In [None]:
from os import listdir
from numpy import array
from keras.preprocessing.text import Tokenizer
from keras.preprocessing.sequence import pad_sequences
from keras.models import Sequential
from keras.utils import to_categorical
from keras.layers.core import Dense, Dropout, Activation, Flatten
from keras.layers.convolutional import Convolution2D, MaxPooling2D, ZeroPadding2D
from keras.optimizers import SGD, Adadelta, Adagrad
from keras.utils import np_utils, generic_utils
from keras.callbacks import EarlyStopping
from keras.layers.advanced_activations import PReLU, LeakyReLU
from keras.layers import Embedding,GRU,TimeDistributed,RepeatVector, LSTM, concatenate , Input, Reshape
from keras.preprocessing.text import one_hot
from keras.preprocessing import sequence
from keras.preprocessing.image import ImageDataGenerator, array_to_img, img_to_array, load_img
from keras import backend as K 
from keras.applications.inception_resnet_v2 import InceptionResNetV2
from keras.preprocessing import image
from keras.applications.inception_resnet_v2 import preprocess_input
from keras.models import Model
from tqdm import tqdm
import numpy as np
import os

In [None]:
dir_name = 'eval_light/'
IR2 = InceptionResNetV2(weights='imagenet', include_top=False)

def load_doc(filename):
    file = open(filename, 'r')
    text = file.read()
    file.close()
    return text

def load_data(data_dir):
    text = []
    images = []
    for filename in tqdm(os.listdir(data_dir)):
        if filename[-3:] == "npz":
            image = np.load(data_dir+filename)
            images.append(image['features'])
        else:
            syntax = '<START> ' + load_doc(data_dir+filename) + ' <END>'
            syntax = ' '.join(syntax.split())
            syntax = syntax.replace(',', ' ,')
            text.append(syntax)
    images = np.array(images, dtype=float)
    return images, text

train_features, texts = load_data(dir_name)

In [None]:
num_words = 17

tokenizer = Tokenizer(num_words=num_words, filters='', split=" ", lower=False)
tokenizer.fit_on_texts(texts)

vocab_size = len(tokenizer.word_index)
train_sequences = tokenizer.texts_to_sequences(texts)
max_sequence = max(len(s) for s in train_sequences)
max_length = 48

def preprocess_data(sequences, features):
    X, y, image_data = list(), list(), list()
    for img_no, seq in enumerate(sequences):
        for i in range(1, len(seq)):
            in_seq, out_seq = seq[:i], seq[i]
            in_seq = pad_sequences([in_seq], maxlen=max_sequence)[0]
            out_seq = to_categorical([out_seq], num_classes=vocab_size)[0]
            image_data.append(features[img_no])
            X.append(in_seq[-48:])
            y.append(out_seq)
    return np.array(X), np.array(y), np.array(image_data)

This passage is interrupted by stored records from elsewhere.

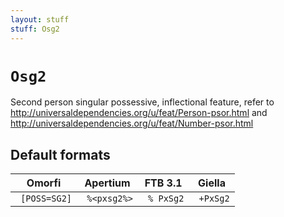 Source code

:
 ```yaml
---
layout: stuff
stuff: Osg2
---
```

# ` Osg2 `

Second person singular possessive, inflectional feature, refer to http://universaldependencies.org/u/feat/Person-psor.html and http://universaldependencies.org/u/feat/Number-psor.html

## Default formats
| Omorfi | Apertium | FTB 3.1 | Giella |
|:------:|:--------:|:-------:|:------:|
| ` [POSS=SG2]` | ` %<pxsg2%>` | ` % PxSg2` | ` +PxSg2`  |
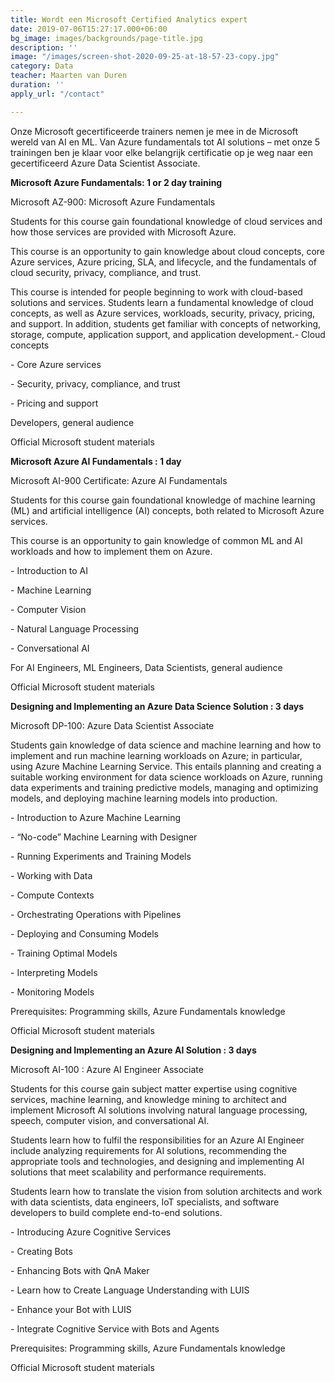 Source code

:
 ```yaml
---
title: Wordt een Microsoft Certified Analytics expert
date: 2019-07-06T15:27:17.000+06:00
bg_image: images/backgrounds/page-title.jpg
description: ''
image: "/images/screen-shot-2020-09-25-at-18-57-23-copy.jpg"
category: Data
teacher: Maarten van Duren
duration: ''
apply_url: "/contact"

---
```

Onze Microsoft gecertificeerde trainers nemen je mee in de Microsoft wereld van AI en ML. Van Azure fundamentals tot AI solutions – met onze 5 trainingen ben je klaar voor elke belangrijk certificatie op je weg naar een gecertificeerd Azure Data Scientist Associate.

**Microsoft Azure Fundamentals: 1 or 2 day training**

Microsoft AZ-900: Microsoft Azure Fundamentals

Students for this course gain foundational knowledge of cloud services and how those services are provided with Microsoft Azure.

This course is an opportunity to gain knowledge about cloud concepts, core Azure services, Azure pricing, SLA, and lifecycle, and the fundamentals of cloud security, privacy, compliance, and trust.

This course is intended for people beginning to work with cloud-based solutions and services. Students learn a fundamental knowledge of cloud concepts, as well as Azure services, workloads, security, privacy, pricing, and support. In addition, students get familiar with concepts of networking, storage, compute, application support, and application development.-	Cloud concepts

\-	Core Azure services

\-	Security, privacy, compliance, and trust

\-	Pricing and support

Developers, general audience

Official Microsoft student materials

**Microsoft Azure AI Fundamentals : 1 day**

Microsoft AI-900 Certificate: Azure AI Fundamentals

Students for this course gain foundational knowledge of machine learning (ML) and artificial intelligence (AI) concepts, both related to Microsoft Azure services.

This course is an opportunity to gain knowledge of common ML and AI workloads and how to implement them on Azure.

\-	Introduction to AI

\-	Machine Learning

\-	Computer Vision

\-	Natural Language Processing

\-	Conversational AI

For AI Engineers, ML Engineers, Data Scientists, general audience

Official Microsoft student materials

**Designing and Implementing an Azure Data Science Solution : 3 days**

Microsoft DP-100: Azure Data Scientist Associate

Students gain knowledge of data science and machine learning and how to implement and run machine learning workloads on Azure; in particular, using Azure Machine Learning Service. This entails planning and creating a suitable working environment for data science workloads on Azure, running data experiments and training predictive models, managing and optimizing models, and deploying machine learning models into production.

\-	Introduction to Azure Machine Learning

\-	“No-code” Machine Learning with Designer

\-	Running Experiments and Training Models

\-	Working with Data

\-	Compute Contexts

\-	Orchestrating Operations with Pipelines

\-	Deploying and Consuming Models

\-	Training Optimal Models

\-	Interpreting Models

\-	Monitoring Models

Prerequisites: Programming skills, Azure Fundamentals knowledge

Official Microsoft student materials

**Designing and Implementing an Azure AI Solution : 3 days**

Microsoft AI-100 : Azure AI Engineer Associate

Students for this course gain subject matter expertise using cognitive services, machine learning, and knowledge mining to architect and implement Microsoft AI solutions involving natural language processing, speech, computer vision, and conversational AI.

Students learn how to fulfil the responsibilities for an Azure AI Engineer include analyzing requirements for AI solutions, recommending the appropriate tools and technologies, and designing and implementing AI solutions that meet scalability and performance requirements.

Students learn how to translate the vision from solution architects and work with data scientists, data engineers, IoT specialists, and software developers to build complete end-to-end solutions.

\-	Introducing Azure Cognitive Services

\-	Creating Bots

\-	Enhancing Bots with QnA Maker

\-	Learn how to Create Language Understanding with LUIS

\-	Enhance your Bot with LUIS

\-	Integrate Cognitive Service with Bots and Agents

Prerequisites: Programming skills, Azure Fundamentals knowledge

Official Microsoft student materials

X, y, image_data = preprocess_data(train_sequences, train_features)

In [None]:
print(vocab_size)

In [None]:
print(image_data.shape)

In [None]:
from keras.optimizers import RMSprop
from keras.layers import Input, Dense, Dropout, \
                         RepeatVector, LSTM, concatenate, \
                         Conv2D, MaxPooling2D, Flatten

In [None]:
image_model = Sequential()
image_model.add(Conv2D(32, (3, 3), padding='valid', activation='relu', input_shape=(299, 299, 3,)))
image_model.add(Conv2D(32, (3, 3), padding='valid', activation='relu'))
image_model.add(MaxPooling2D(pool_size=(2, 2)))
image_model.add(Dropout(0.25))

image_model.add(Conv2D(64, (3, 3), padding='valid', activation='relu'))
image_model.add(Conv2D(64, (3, 3), padding='valid', activation='relu'))
image_model.add(MaxPooling2D(pool_size=(2, 2)))
image_model.add(Dropout(0.25))

image_model.add(Conv2D(128, (3, 3), padding='valid', activation='relu'))
image_model.add(Conv2D(128, (3, 3), padding='valid', activation='relu'))
image_model.add(MaxPooling2D(pool_size=(2, 2)))
image_model.add(Dropout(0.25))

image_model.add(Flatten())
image_model.add(Dense(1024, activation='relu'))
image_model.add(Dropout(0.3))
image_model.add(Dense(1024, activation='relu'))
image_model.add(Dropout(0.3))

image_model.add(RepeatVector(max_length))

visual_input = Input(shape=(299, 299, 3,))
encoded_image = image_model(visual_input)

language_input = Input(shape=(max_length,))
language_model = Embedding(vocab_size, 50, input_length=max_length, mask_zero=True)(language_input)
language_model = LSTM(128, return_sequences=True)(language_model)
language_model = LSTM(128, return_sequences=True)(language_model)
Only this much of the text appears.